Nun steht Wirecards Nachfolger im Dax fest: Der Essenlieferdienst Delivery Hero steigt in den Deutschen Aktienindex auf.
Der internationale Essenlieferdienst Delivery Hero steigt in den Deutschen Aktienindex (Dax) auf. Das Unternehmen mit Sitz in Berlin übernimmt im Leitindex den Platz von Wirecard, wie die Deutsche Börse am Mittwochabend in Frankfurt mitteilte.

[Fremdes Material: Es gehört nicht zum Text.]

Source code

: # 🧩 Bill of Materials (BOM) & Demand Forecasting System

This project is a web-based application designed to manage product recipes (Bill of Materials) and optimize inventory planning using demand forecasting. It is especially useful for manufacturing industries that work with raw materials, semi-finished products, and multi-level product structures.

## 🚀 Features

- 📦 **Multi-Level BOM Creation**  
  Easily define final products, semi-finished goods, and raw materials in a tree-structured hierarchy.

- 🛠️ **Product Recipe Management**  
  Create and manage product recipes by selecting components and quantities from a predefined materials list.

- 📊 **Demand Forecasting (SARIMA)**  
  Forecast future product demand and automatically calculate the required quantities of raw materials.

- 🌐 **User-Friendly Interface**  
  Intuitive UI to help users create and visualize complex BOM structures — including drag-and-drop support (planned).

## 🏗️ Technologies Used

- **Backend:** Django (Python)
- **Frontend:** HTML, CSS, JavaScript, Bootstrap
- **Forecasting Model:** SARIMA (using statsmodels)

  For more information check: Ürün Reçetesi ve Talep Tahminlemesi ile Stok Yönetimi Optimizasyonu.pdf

Der Zahlungsdienstleister ist nach einem milliardenschweren Bilanzskandal insolvent. Delivery Hero wird nach dem Immobilienkonzern Deutsche Wohnen innerhalb weniger Wochen das zweite Berliner Unternehmen, das in die erste Börsenliga aufsteigt. Zuvor war die deutsche Hauptstadt in dem prestigeträchtigen Segment 14 Jahre lang nicht mit einem Unternehmen vertreten gewesen.
Corona spielt Delivery Hero in die Karten
Der Essenlieferdienst zählt zu den Profiteuren der Corona-Krise. Das einstige Start-up betreibt in mehr als 40 Ländern Bestellplattformen für Essen lokaler Anbieter und beschäftigt 25.000 Mitarbeiter, davon rund 1.300 in Berlin. Sie vermitteln Lieferdienste zwischen Restaurants und deren Kunden.

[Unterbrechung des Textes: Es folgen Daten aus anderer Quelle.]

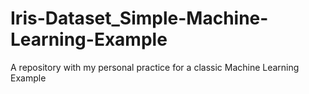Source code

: # Iris-Dataset_Simple-Machine-Learning-Example
A repository with my personal practice for a classic Machine Learning Example
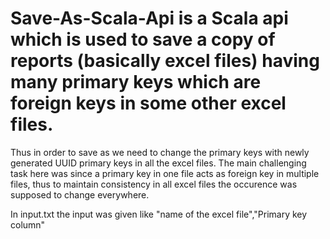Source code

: # Save-As-Scala-Api is a Scala api which is used to save a copy of reports (basically excel files) having many primary keys which are foreign keys in some other excel files.
Thus in order to save as we need to change the primary keys with newly generated UUID primary keys in all the excel files.
The main challenging task here was since a primary key in one file acts as foreign key in multiple files, thus to maintain consistency in all excel files the occurence was supposed to change everywhere.

In input.txt the input was given like "name of the excel file","Primary key column"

Das meiste Geld stammt aus Provisionen, die die teilnehmenden Restaurants bezahlen. Allerdings betreibt Delivery Hero auch eigene Lieferdienste und Großküchen.
Die Affäre um den Wirecard-Konzern wird zu einem immer größeren wirtschaftlichen und politischen Skandal. Auch für Bundesfinanzminster Scholz, SPD, könnte es ein kritisches Thema werden.
Delivery Hero vor allem im Nahen Osten und Nordafrika erfolgreich
Bestellungen deutscher Kunden nimmt das Unternehmen seit vergangenem Jahr nicht mehr entgegen: Das Deutschlandgeschäft mit den Marken Pizza.de, Lieferheld und Foodora wurde verkauft. Der niederländische Konkurrenten Takeaway hat es in seine eigene Plattform Lieferando eingegliedert.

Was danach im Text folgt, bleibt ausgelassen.